– Ты-то чего из меня идиота делаешь?! Ведь сам уже все знаешь! Думаешь, мне приятно все это повторять?
– Ничего, повторишь, не переломишься, – хладнокровно ответил Гарри. – Мне Виктория Сергеевна велела тебя слушать хоть до утра. Она, видишь ли, боится, что ты с дурна ума натворишь чего-нибудь, если не выговоришься или с кем-то не подерешься. Я – вполне подходящая кандидатура. Рискнешь фотографией?
Стас хмыкнул и снова открыл бутылку.
– Эй, тормози, шеф, убьемся, – предостерегающе нахмурился Гарри и выдернул бутылку из рук Стаса. – Я еще хочу дослушать конец этой душераздирающей истории, а ты у нас, помнится, от расстройства косеешь мгновенно. Сюжет доскажи, потом дальше надираться будешь.
– Да уже почти все… Судя по всему, то, что они писали мне на сайте, ты уже читал. Все это покатилось по соцсетям и вообще по интернету, и все ученые встали дружным строем на свою собственную защиту. Есть классическая наука, есть диссертационные советы, есть рейтинг цитируемости, и такие, как я, наносят непоправимый вред делу современной науки. Понимаешь, уж очень большими идиотами выглядели на той записи все великие лингвисты российской современности. А потом им этого показалось мало. Я не знаю, где они нашли психиатра, который написал очень спокойную, профессиональную и убедительную статью о том, что меня не надо ругать, потому что меня надо лечить… Но они его нашли, увы.

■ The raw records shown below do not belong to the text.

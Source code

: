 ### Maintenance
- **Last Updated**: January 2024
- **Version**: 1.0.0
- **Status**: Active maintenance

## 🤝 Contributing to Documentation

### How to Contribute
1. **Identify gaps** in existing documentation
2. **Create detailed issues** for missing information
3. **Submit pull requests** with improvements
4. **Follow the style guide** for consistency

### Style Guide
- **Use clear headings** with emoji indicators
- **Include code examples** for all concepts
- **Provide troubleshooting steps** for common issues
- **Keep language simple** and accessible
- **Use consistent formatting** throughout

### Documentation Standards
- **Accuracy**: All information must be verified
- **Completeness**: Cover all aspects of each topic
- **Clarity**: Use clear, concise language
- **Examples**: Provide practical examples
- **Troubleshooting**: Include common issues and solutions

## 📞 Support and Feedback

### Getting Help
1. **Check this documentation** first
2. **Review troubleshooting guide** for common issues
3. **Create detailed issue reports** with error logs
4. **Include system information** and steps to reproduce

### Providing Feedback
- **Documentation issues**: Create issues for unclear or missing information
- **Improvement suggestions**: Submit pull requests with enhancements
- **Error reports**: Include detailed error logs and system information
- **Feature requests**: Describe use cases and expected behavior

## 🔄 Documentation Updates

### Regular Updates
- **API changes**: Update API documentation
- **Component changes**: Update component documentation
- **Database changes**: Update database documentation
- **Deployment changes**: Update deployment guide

Гарри вздохнул и сам наполнил стакан Стаса.
– Пей давай. Дальнейшее мне понятно. Непонятно одно: чего тебя так разобрало? Ты что – раньше думал, что все будет шоколадно и по-доброму? И с чего бы это ты думал именно так? Ты их в их собственном дерьме на блюдечке всему белому свету выложил и ждал, что они просто утрутся?!
Стас снова выпил, с силой растер руками свой бритый череп и с тоской уставился в темнеющее окно.
– Что я думал? – беспомощно повторил он. – Черт его знает… Я же романтик, понимаешь! Дурной романтик. Меня отец с детства приучил считать науку чем-то святым, прекрасным, единственным, что имеет смысл в этом безумном мире… Я всегда думал, что в науке достаточно найти реальные доказательства, построить точную и красивую теорию – и тебе все захлопают, дадут институт, чтобы эту теорию проверять, и потом будут с нетерпением ждать статей о результатах твоих исследований…
– Да? – иронично вопросил Гарри. – И какие же несокрушимые доказательства ты нашел своей идее о языке, данном инопланетянами? Или от кого там мы язык получили? Извини, забыл.
Стас как ошпаренный дернулся и недоверчиво уставился на Гарри:
– Ты тоже считаешь меня психом?
Тот тяжело вздохнул:
– О Господи… О науке – от папы, о дружбе – из «Трех мушкетеров»…
Стас молча встал и подошел к окну. Гарри бросил ему вслед:
– Ты хоть понимаешь, в какой реальности хотел бы жить? Или тебе именно эта реальность принципиально не нравится?
Стас еще поглядел немного на россыпь огней снаружи, потом повернулся и, жестко глядя на Гарри, сказал:
– Боюсь, моя реальность тебе не понравилась бы. Она, наверное, никому бы не понравилась… – он задумался, ища подходящие слова. И тут что-то произошло.
Он никогда потом так и не смог точно вспомнить, что именно почувствовал в ту секунду. Он только знал, что никогда прежде и никогда потом не испытывал ничего похожего: его крутило, растягивало, тащило, пекло, щекотало – причем все сразу. Казалось, это длилось ужасно долго – и не то чтобы это было неприятно или страшно, но…
А закончилось все это внезапной тишиной и благостным покоем.
Какое-то время Стас пытался понять, что именно с ним происходило – причем пытался так усиленно, что забыл обратить внимание на то, чем именно все это закончилось.
Когда грохот в ушах утих, и кожа перестала зудеть от непонятных событий вокруг, он все-таки сообразил, что надо оглядеться: вокруг что-то явно было не так.
Оказалось, что он стоит у того же темного окна, прислонившись в изнеможении лбом к холодному стеклу – только видит он при этом совсем не то, что видел несколько минут назад.
Ему потребовалось несколько минут на то, чтобы понять разницу: сейчас там, за окном, было не видно совсем ничего. А точнее, за этим окном не было видно привычной россыпи огней. Имелась какая-то темнота разных оттенков: то, что вверху, было светлее, и на этом фоне утешительно светила луна. То, что находилось прямо напротив окна, казалось намного более темным и плотным – и при этом как-то знакомо колыхалось.